BEGIN
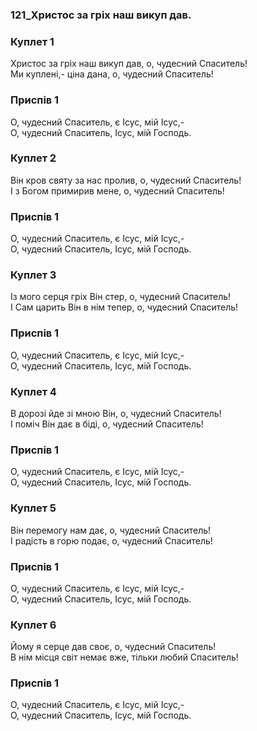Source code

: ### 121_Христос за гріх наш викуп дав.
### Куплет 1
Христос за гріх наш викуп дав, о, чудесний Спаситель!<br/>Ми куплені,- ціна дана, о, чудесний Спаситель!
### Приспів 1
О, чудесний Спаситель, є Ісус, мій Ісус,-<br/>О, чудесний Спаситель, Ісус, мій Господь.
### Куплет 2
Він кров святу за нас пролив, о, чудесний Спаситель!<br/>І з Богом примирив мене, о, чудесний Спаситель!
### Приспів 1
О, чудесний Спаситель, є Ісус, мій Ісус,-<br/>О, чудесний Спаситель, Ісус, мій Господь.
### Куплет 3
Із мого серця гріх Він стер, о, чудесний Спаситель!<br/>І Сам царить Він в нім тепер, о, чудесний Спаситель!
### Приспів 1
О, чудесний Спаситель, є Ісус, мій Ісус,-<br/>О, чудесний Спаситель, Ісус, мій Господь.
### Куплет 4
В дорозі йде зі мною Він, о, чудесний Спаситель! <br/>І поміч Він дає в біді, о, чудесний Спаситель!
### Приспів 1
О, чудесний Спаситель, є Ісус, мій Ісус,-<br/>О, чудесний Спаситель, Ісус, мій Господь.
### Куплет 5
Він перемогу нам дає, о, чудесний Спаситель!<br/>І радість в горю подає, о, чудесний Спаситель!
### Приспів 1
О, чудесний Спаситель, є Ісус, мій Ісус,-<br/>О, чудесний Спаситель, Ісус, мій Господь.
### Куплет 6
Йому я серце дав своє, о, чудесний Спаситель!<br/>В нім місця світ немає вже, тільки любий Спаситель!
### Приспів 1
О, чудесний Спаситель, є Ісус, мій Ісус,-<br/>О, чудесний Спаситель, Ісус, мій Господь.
END
Exercise description: Return the material exactly as it reads, though without the pictures it holds.

Answer box:
Source code

: ### 121_Христос за гріх наш викуп дав.
### Куплет 1
Христос за гріх наш викуп дав, о, чудесний Спаситель!<br/>Ми куплені,- ціна дана, о, чудесний Спаситель!
### Приспів 1
О, чудесний Спаситель, є Ісус, мій Ісус,-<br/>О, чудесний Спаситель, Ісус, мій Господь.
### Куплет 2
Він кров святу за нас пролив, о, чудесний Спаситель!<br/>І з Богом примирив мене, о, чудесний Спаситель!
### Приспів 1
О, чудесний Спаситель, є Ісус, мій Ісус,-<br/>О, чудесний Спаситель, Ісус, мій Господь.
### Куплет 3
Із мого серця гріх Він стер, о, чудесний Спаситель!<br/>І Сам царить Він в нім тепер, о, чудесний Спаситель!
### Приспів 1
О, чудесний Спаситель, є Ісус, мій Ісус,-<br/>О, чудесний Спаситель, Ісус, мій Господь.
### Куплет 4
В дорозі йде зі мною Він, о, чудесний Спаситель! <br/>І поміч Він дає в біді, о, чудесний Спаситель!
### Приспів 1
О, чудесний Спаситель, є Ісус, мій Ісус,-<br/>О, чудесний Спаситель, Ісус, мій Господь.
### Куплет 5
Він перемогу нам дає, о, чудесний Спаситель!<br/>І радість в горю подає, о, чудесний Спаситель!
### Приспів 1
О, чудесний Спаситель, є Ісус, мій Ісус,-<br/>О, чудесний Спаситель, Ісус, мій Господь.
### Куплет 6
Йому я серце дав своє, о, чудесний Спаситель!<br/>В нім місця світ немає вже, тільки любий Спаситель!
### Приспів 1
О, чудесний Спаситель, є Ісус, мій Ісус,-<br/>О, чудесний Спаситель, Ісус, мій Господь.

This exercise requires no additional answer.